(Problem requirements)
Where a line in the material below has the string "localhost", please report it.

(Data for this exercise)
+-------+

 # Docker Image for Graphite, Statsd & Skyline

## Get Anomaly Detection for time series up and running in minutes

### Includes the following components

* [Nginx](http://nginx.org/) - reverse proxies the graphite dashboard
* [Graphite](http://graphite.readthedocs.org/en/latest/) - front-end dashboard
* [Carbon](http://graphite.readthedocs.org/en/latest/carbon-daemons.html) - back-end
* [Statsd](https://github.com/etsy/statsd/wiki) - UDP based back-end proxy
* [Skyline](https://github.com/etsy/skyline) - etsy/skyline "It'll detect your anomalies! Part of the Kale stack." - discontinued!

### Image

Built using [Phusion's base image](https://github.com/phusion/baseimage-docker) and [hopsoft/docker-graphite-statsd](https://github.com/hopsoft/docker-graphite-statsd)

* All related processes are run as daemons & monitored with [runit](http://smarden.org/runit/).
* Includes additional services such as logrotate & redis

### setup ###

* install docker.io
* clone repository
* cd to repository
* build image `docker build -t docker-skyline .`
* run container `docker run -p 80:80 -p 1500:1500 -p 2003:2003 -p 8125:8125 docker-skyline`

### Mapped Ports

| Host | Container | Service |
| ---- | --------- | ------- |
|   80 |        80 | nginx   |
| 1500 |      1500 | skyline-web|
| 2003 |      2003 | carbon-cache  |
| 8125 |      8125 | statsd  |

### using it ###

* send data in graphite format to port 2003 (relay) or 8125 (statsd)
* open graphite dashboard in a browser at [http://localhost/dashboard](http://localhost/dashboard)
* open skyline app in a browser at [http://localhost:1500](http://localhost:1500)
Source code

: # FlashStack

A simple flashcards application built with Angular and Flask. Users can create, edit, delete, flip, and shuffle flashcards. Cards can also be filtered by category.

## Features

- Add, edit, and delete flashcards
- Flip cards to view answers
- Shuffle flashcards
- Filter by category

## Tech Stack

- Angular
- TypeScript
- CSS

+-------+

(Written answer)
* open graphite dashboard in a browser at [http://localhost/dashboard](http://localhost/dashboard)
* open skyline app in a browser at [http://localhost:1500](http://localhost:1500)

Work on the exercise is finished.